Third, there is a need to ask, who then is really discriminated and who are not? LGBTQ groups and activists assert it is the LGBTQ people who are discriminated because they face unjust prosecution and therefore persecution. Others says LGBTQ people becomes victims of unwanted acts to make them change and forgo their own authentic identities and being. 

In the light of the EA, we need to critically examine and ask the question are all these assertions real or are they really a dilution of the actual matter at hand – real discrimination is upon those who have a very different version and account of sex and gender such as traditional religion and their respective institutions. Answers to this question are nearly never as straightforward as it seems. 

It has been said before that there is wide spread stigmatising on those who disagree or dissent to prevailing SOGIE ideology or views, often characterising them as bigots or hypocrites. Are these not discrimination or can it not be said these are people who similarly face discrimination? 

Then there are those who asserts that such traditional religionists are not to impose their views and stance on others and should desist from practices that are harmful to those LGBTQ people. In effect, isn’t this prescribing what religious people and to religious groups what they ought or ought to not do and say? Are these therefore not discriminatory of the right to religious freedom or right to religious belief, profession of faith and practices? Isn’t this discriminatory on the human rights of the religious groups and individuals.

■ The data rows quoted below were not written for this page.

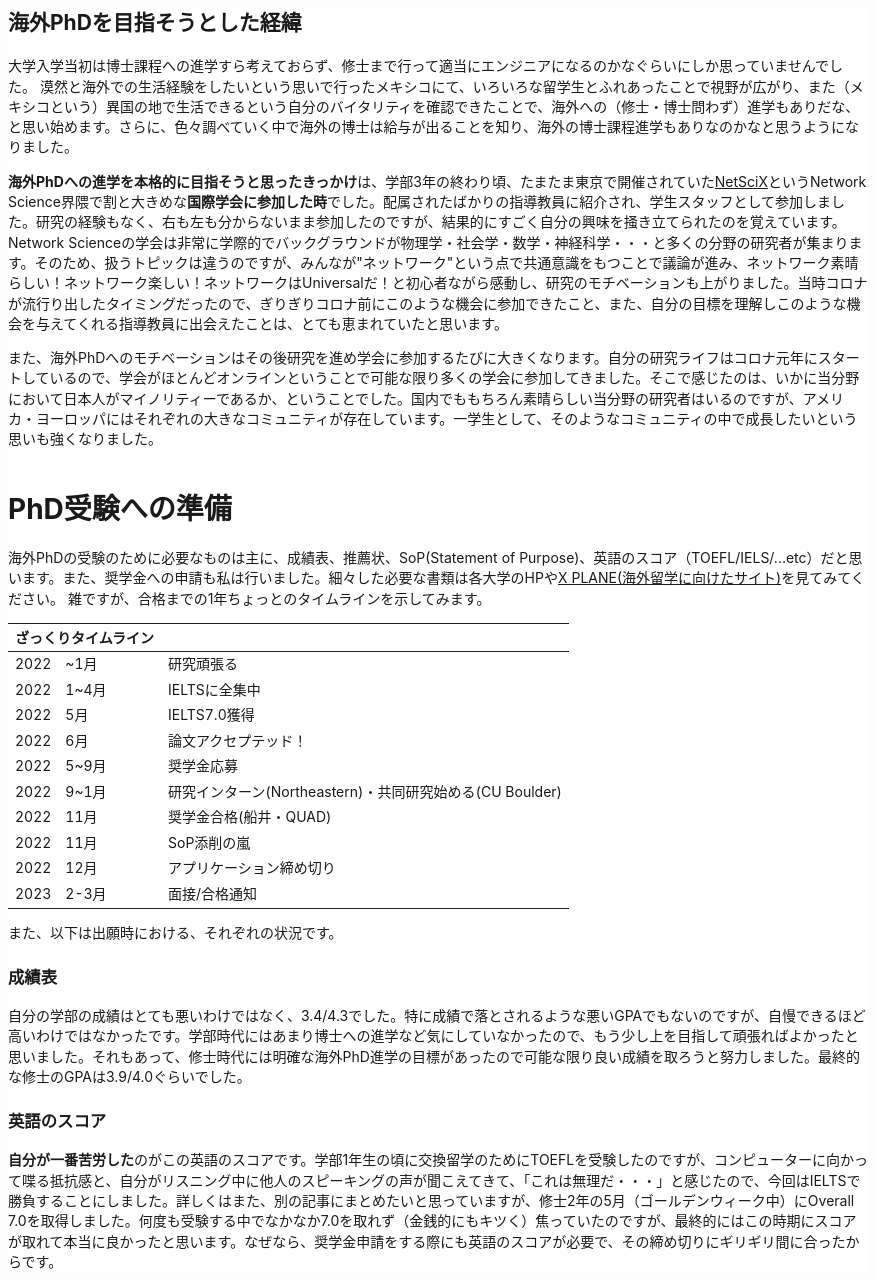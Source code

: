 ## 海外PhDを目指そうとした経緯
大学入学当初は博士課程への進学すら考えておらず、修士まで行って適当にエンジニアになるのかなぐらいにしか思っていませんでした。
漠然と海外での生活経験をしたいという思いで行ったメキシコにて、いろいろな留学生とふれあったことで視野が広がり、また（メキシコという）異国の地で生活できるという自分のバイタリティを確認できたことで、海外への（修士・博士問わず）進学もありだな、と思い始めます。さらに、色々調べていく中で海外の博士は給与が出ることを知り、海外の博士課程進学もありなのかなと思うようになりました。

**海外PhDへの進学を本格的に目指そうと思ったきっかけ**は、学部3年の終わり頃、たまたま東京で開催されていた[NetSciX](https://netscix2020tokyo.github.io/)というNetwork Science界隈で割と大きめな**国際学会に参加した時**でした。配属されたばかりの指導教員に紹介され、学生スタッフとして参加しました。研究の経験もなく、右も左も分からないまま参加したのですが、結果的にすごく自分の興味を掻き立てられたのを覚えています。Network Scienceの学会は非常に学際的でバックグラウンドが物理学・社会学・数学・神経科学・・・と多くの分野の研究者が集まります。そのため、扱うトピックは違うのですが、みんなが"ネットワーク"という点で共通意識をもつことで議論が進み、ネットワーク素晴らしい！ネットワーク楽しい！ネットワークはUniversalだ！と初心者ながら感動し、研究のモチベーションも上がりました。当時コロナが流行り出したタイミングだったので、ぎりぎりコロナ前にこのような機会に参加できたこと、また、自分の目標を理解しこのような機会を与えてくれる指導教員に出会えたことは、とても恵まれていたと思います。

また、海外PhDへのモチベーションはその後研究を進め学会に参加するたびに大きくなります。自分の研究ライフはコロナ元年にスタートしているので、学会がほとんどオンラインということで可能な限り多くの学会に参加してきました。そこで感じたのは、いかに当分野において日本人がマイノリティーであるか、ということでした。国内でももちろん素晴らしい当分野の研究者はいるのですが、アメリカ・ヨーロッパにはそれぞれの大きなコミュニティが存在しています。一学生として、そのようなコミュニティの中で成長したいという思いも強くなりました。

# PhD受験への準備
海外PhDの受験のために必要なものは主に、成績表、推薦状、SoP(Statement of Purpose)、英語のスコア（TOEFL/IELS/...etc）だと思います。また、奨学金への申請も私は行いました。細々した必要な書類は各大学のHPや[X PLANE(海外留学に向けたサイト)](https://xplane.jp/)を見てみてください。
雑ですが、合格までの1年ちょっとのタイムラインを示してみます。

|  ざっくりタイムライン |    |
| ---- | ---- |
|  2022　\~1月  |  研究頑張る  |
|  2022　1\~4月  |  IELTSに全集中  |
|  2022　5月  |  IELTS7.0獲得  |
|  2022　6月  |  論文アクセプテッド！  |
|  2022　5\~9月  | 奨学金応募   |
|  2022　9\~1月  |  研究インターン(Northeastern)・共同研究始める(CU Boulder)  |
|  2022　11月  |  奨学金合格(船井・QUAD)  |
|  2022　11月  |  SoP添削の嵐  |
|  2022　12月  |  アプリケーション締め切り  |
|  2023　2-3月  |  面接/合格通知  |

また、以下は出願時における、それぞれの状況です。

### 成績表
自分の学部の成績はとても悪いわけではなく、3.4/4.3でした。特に成績で落とされるような悪いGPAでもないのですが、自慢できるほど高いわけではなかったです。学部時代にはあまり博士への進学など気にしていなかったので、もう少し上を目指して頑張ればよかったと思いました。それもあって、修士時代には明確な海外PhD進学の目標があったので可能な限り良い成績を取ろうと努力しました。最終的な修士のGPAは3.9/4.0ぐらいでした。

### 英語のスコア
**自分が一番苦労した**のがこの英語のスコアです。学部1年生の頃に交換留学のためにTOEFLを受験したのですが、コンピューターに向かって喋る抵抗感と、自分がリスニング中に他人のスピーキングの声が聞こえてきて、「これは無理だ・・・」と感じたので、今回はIELTSで勝負することにしました。詳しくはまた、別の記事にまとめたいと思っていますが、修士2年の5月（ゴールデンウィーク中）にOverall 7.0を取得しました。何度も受験する中でなかなか7.0を取れず（金銭的にもキツく）焦っていたのですが、最終的にはこの時期にスコアが取れて本当に良かったと思います。なぜなら、奨学金申請をする際にも英語のスコアが必要で、その締め切りにギリギリ間に合ったからです。	
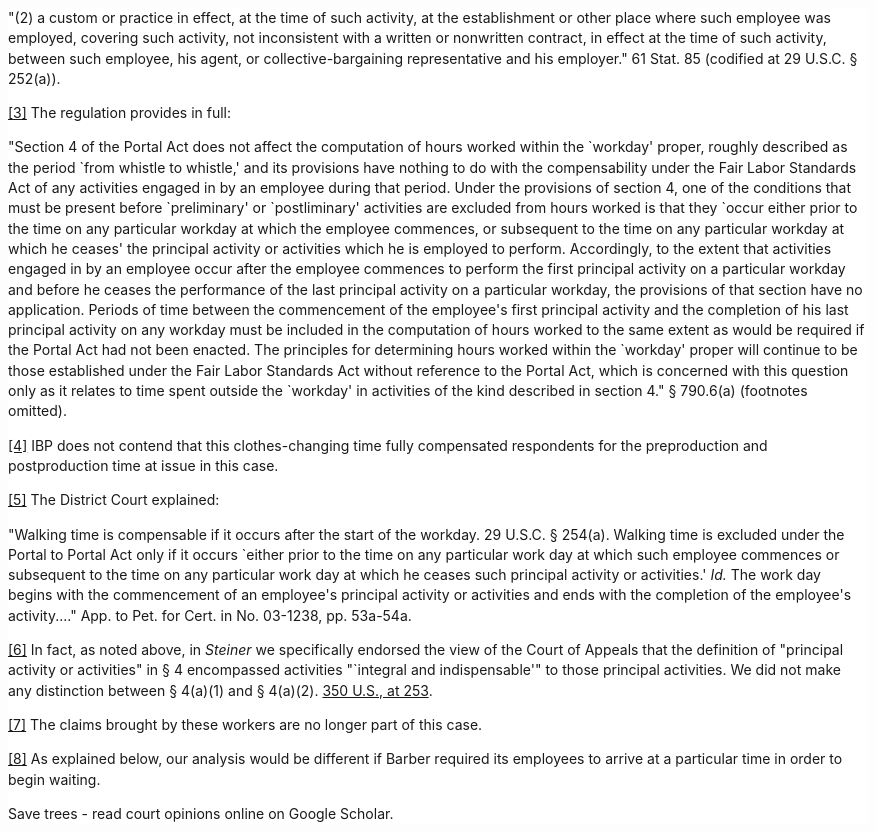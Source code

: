 "(2) a custom or practice in effect, at the time of such activity, at the establishment or other place where such employee was employed, covering such activity, not inconsistent with a written or nonwritten contract, in effect at the time of such activity, between such employee, his agent, or collective-bargaining representative and his employer." 61 Stat. 85 (codified at 29 U.S.C. § 252(a)).

[\[3\]](https://scholar.google.com/scholar_case?case=3356476187904611012#r[5]) The regulation provides in full:

"Section 4 of the Portal Act does not affect the computation of hours worked within the \`workday' proper, roughly described as the period \`from whistle to whistle,' and its provisions have nothing to do with the compensability under the Fair Labor Standards Act of any activities engaged in by an employee during that period. Under the provisions of section 4, one of the conditions that must be present before \`preliminary' or \`postliminary' activities are excluded from hours worked is that they \`occur either prior to the time on any particular workday at which the employee commences, or subsequent to the time on any particular workday at which he ceases' the principal activity or activities which he is employed to perform. Accordingly, to the extent that activities engaged in by an employee occur after the employee commences to perform the first principal activity on a particular workday and before he ceases the performance of the last principal activity on a particular workday, the provisions of that section have no application. Periods of time between the commencement of the employee's first principal activity and the completion of his last principal activity on any workday must be included in the computation of hours worked to the same extent as would be required if the Portal Act had not been enacted. The principles for determining hours worked within the \`workday' proper will continue to be those established under the Fair Labor Standards Act without reference to the Portal Act, which is concerned with this question only as it relates to time spent outside the \`workday' in activities of the kind described in section 4." § 790.6(a) (footnotes omitted).

[\[4\]](https://scholar.google.com/scholar_case?case=3356476187904611012#r[6]) IBP does not contend that this clothes-changing time fully compensated respondents for the preproduction and postproduction time at issue in this case.

[\[5\]](https://scholar.google.com/scholar_case?case=3356476187904611012#r[7]) The District Court explained:

"Walking time is compensable if it occurs after the start of the workday. 29 U.S.C. § 254(a). Walking time is excluded under the Portal to Portal Act only if it occurs \`either prior to the time on any particular work day at which such employee commences or subsequent to the time on any particular work day at which he ceases such principal activity or activities.' _Id._ The work day begins with the commencement of an employee's principal activity or activities and ends with the completion of the employee's activity...." App. to Pet. for Cert. in No. 03-1238, pp. 53a-54a.

[\[6\]](https://scholar.google.com/scholar_case?case=3356476187904611012#r[8]) In fact, as noted above, in _Steiner_ we specifically endorsed the view of the Court of Appeals that the definition of "principal activity or activities" in § 4 encompassed activities "\`integral and indispensable'" to those principal activities. We did not make any distinction between § 4(a)(1) and § 4(a)(2). [350 U.S., at 253](https://scholar.google.com/scholar_case?case=11582240180001484441&hl=en&as_sdt=6,34).

[\[7\]](https://scholar.google.com/scholar_case?case=3356476187904611012#r[9]) The claims brought by these workers are no longer part of this case.

[\[8\]](https://scholar.google.com/scholar_case?case=3356476187904611012#r[10]) As explained below, our analysis would be different if Barber required its employees to arrive at a particular time in order to begin waiting.

Save trees - read court opinions online on Google Scholar.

Social-religious commentators in the US are now raising the alarm bell. They are saying that grounds for enacting legislations such as the EA are simply not there. Far from justifying the EA, American society needs a recommitment to protecting the religious freedom of those whose views on human sexuality and gender diverge from the emerging consensus on these matters. For us in Malaysia, it is wise we take heed and avoid the very circumstances and conundrum that American society are in. It will go a long way in avoiding the contentions, divisions and consequently the death knell to our quest for national unity and perpaduan.